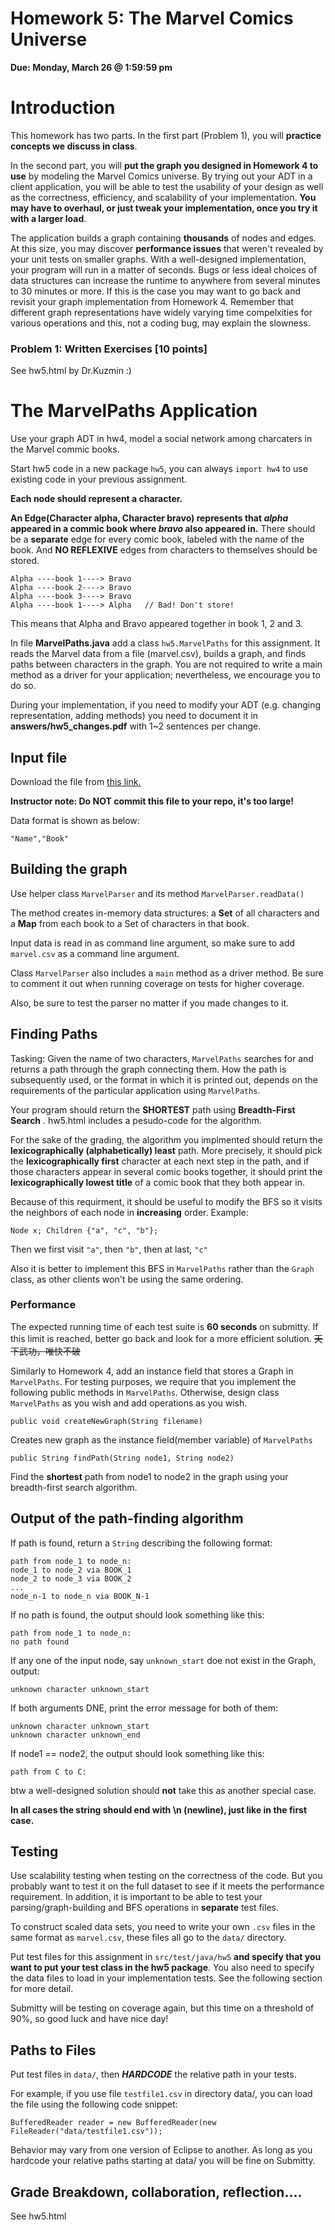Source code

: # Homework 5: The Marvel Comics Universe

**Due: Monday, March 26 @ 1:59:59 pm**

# Introduction

This homework has two parts. In the first part (Problem 1), you will **practice concepts we discuss in class**.

In the second part, you will **put the graph you designed in Homework 4 to use** by modeling the Marvel Comics universe.
By trying out your ADT in a client application, you will be able to test the usability of your design as well as the correctness, efficiency, and scalability of your implementation.
**You may have to overhaul, or just tweak your implementation, once you try it with a larger load**.

The application builds a graph containing **thousands** of nodes and edges. At this size, you may discover **performance issues** that weren't revealed by your unit tests on smaller graphs. With a well-designed implementation, your program will run in a matter of seconds. Bugs or less ideal choices of data structures can increase the runtime to anywhere from several minutes to 30 minutes or more. If this is the case you may want to go back and revisit your graph implementation from Homework 4. Remember that different graph representations have widely varying time compelxities for various operations and this, not a coding bug, may explain the slowness.

### Problem 1: Written Exercises [10 points]

See hw5.html by Dr.Kuzmin :)

# The MarvelPaths Application

Use your graph ADT in hw4, model a social network among charcaters in the Marvel commic books.

Start hw5 code in a new package `hw5`, you can always `import hw4` to use existing code in your previous assignment.

**Each node should represent a character.**

**An Edge(Character alpha, Character bravo) represents that *alpha* appeared in a commic book where *bravo* also appeared in.**
There should be a **separate** edge for every comic book, labeled with the name of the book. And **NO REFLEXIVE** edges from characters to themselves should be stored.

    Alpha ----book 1----> Bravo
    Alpha ----book 2----> Bravo
    Alpha ----book 3----> Bravo
    Alpha ----book 1----> Alpha   // Bad! Don't store!
This means that Alpha and Bravo appeared together in book 1, 2 and 3.

In file **MarvelPaths.java** add a class `hw5.MarvelPaths` for this assignment. It reads the Marvel data from a file (marvel.csv), builds a graph, and finds paths between characters in the graph. You are not required to write a main method as a driver for your application; nevertheless, we encourage you to do so.

During your implementation, if you need to modify your ADT (e.g. changing representation, adding methods) you need to document it in **answers/hw5_changes.pdf** with 1~2 sentences per change.

## Input file

Download the file from [this link.](http://www.cs.rpi.edu/academics/courses/spring18/csci2600/marvel.csv)

**Instructor note: Do NOT commit this file to your repo, it's too large!**

Data format is shown as below:

    "Name","Book"

## Building the graph

Use helper class `MarvelParser` and its method `MarvelParser.readData()`

The method creates in-memory data structures: a **Set** of all characters and a **Map** from each book to a Set of characters in that book.

Input data is read in as command line argument, so make sure to add `marvel.csv` as a command line argument.

Class `MarvelParser` also includes a `main` method as a driver method. Be sure to comment it out when running coverage on tests for higher coverage.

Also, be sure to test the parser no matter if you made changes to it.

## Finding Paths

Tasking: Given the name of two characters, `MarvelPaths` searches for and returns a path through the graph connecting them. How the path is subsequently used, or the format in which it is printed out, depends on the requirements of the particular application using `MarvelPaths`.

Your program should return the **SHORTEST** path using **Breadth-First Search** . hw5.html includes a pesudo-code for the algorithm.

For the sake of the grading, the algorithm you implmented should return the **lexicographically (alphabetically) least** path. More precisely, it should pick the **lexicographically first** character at each next step in the path, and if those characters appear in several comic books together, it should print the **lexicographically lowest title** of a comic book that they both appear in.

Because of this requirment, it should be useful to modify the BFS so it visits the neighbors of each node in **increasing** order. Example:

    Node x; Children {"a", "c", "b"};
Then we first visit `"a"`, then `"b"`, then at last, `"c"`

Also it is better to implement this BFS in `MarvelPaths` rather than the `Graph` class, as other clients won't be using the same ordering.

### Performance

The expected running time of each test suite is **60 seconds** on submitty. If this limit is reached, better go back and look for a more efficient solution.
~~天下武功，唯快不破~~

Similarly to Homework 4, add an instance field that stores a Graph in `MarvelPaths`. For testing purposes, we require that you implement the following public methods in `MarvelPaths`. Otherwise, design class `MarvelPaths` as you wish and add operations as you wish.

    public void createNewGraph(String filename)
Creates new graph as the instance field(member variable) of `MarvelPaths`

    public String findPath(String node1, String node2)
Find the **shortest** path from node1 to node2 in the graph using your breadth-first search algorithm.

## Output of the path-finding algorithm

If path is found, return a `String` describing the following format:

    path from node_1 to node_n:
    node_1 to node_2 via BOOK_1
    node_2 to node_3 via BOOK_2
    ...
    node_n-1 to node_n via BOOK_N-1
If no path is found, the output should look something like this:

    path from node_1 to node_n:
    no path found
If any one of the input node, say `unknown_start` doe not exist in the Graph, output:

    unknown character unknown_start
If both arguments DNE, print the error message for both of them:

    unknown character unknown_start
    unknown character unknown_end
If node1 == node2, the output should look something like this:

    path from C to C:
btw a well-designed solution should **not** take this as another special case.

**In all cases the string should end with \n (newline), just like in the first case.**

## Testing

Use scalability testing when testing on the correctness of the code. But you probably want to test it on the full dataset to see if it meets the performance requirement. In addition, it is important to be able to test your parsing/graph-building and BFS operations in **separate** test files.

To construct scaled data sets, you need to write your own `.csv` files in the same format as `marvel.csv`, these files all go to the `data/` directory.

Put test files for this assignment in `src/test/java/hw5` **and specify that you want to put your test class in the hw5 package**. You also need to specify the data files to load in your implementation tests. See the following section for more detail.

Submitty will be testing on coverage again, but this time on a threshold of 90%, so good luck and have nice day!

## Paths to Files

Put test files in `data/`, then **_HARDCODE_** the relative path in your tests.

For example, if you use file `testfile1.csv` in directory data/, you can load the file using the following code snippet:

    BufferedReader reader = new BufferedReader(new FileReader("data/testfile1.csv"));
Behavior may vary from one version of Eclipse to another. As long as you hardcode your relative paths starting at data/ you will be fine on Submitty.

## Grade Breakdown, collaboration, reflection....
See hw5.html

* _WHAT IS NEEDED_: Those lines above that contain the string "then" should be returned.

* _EXPECTED OUTPUT_:
Then we first visit `"a"`, then `"b"`, then at last, `"c"`
Put test files in `data/`, then **_HARDCODE_** the relative path in your tests.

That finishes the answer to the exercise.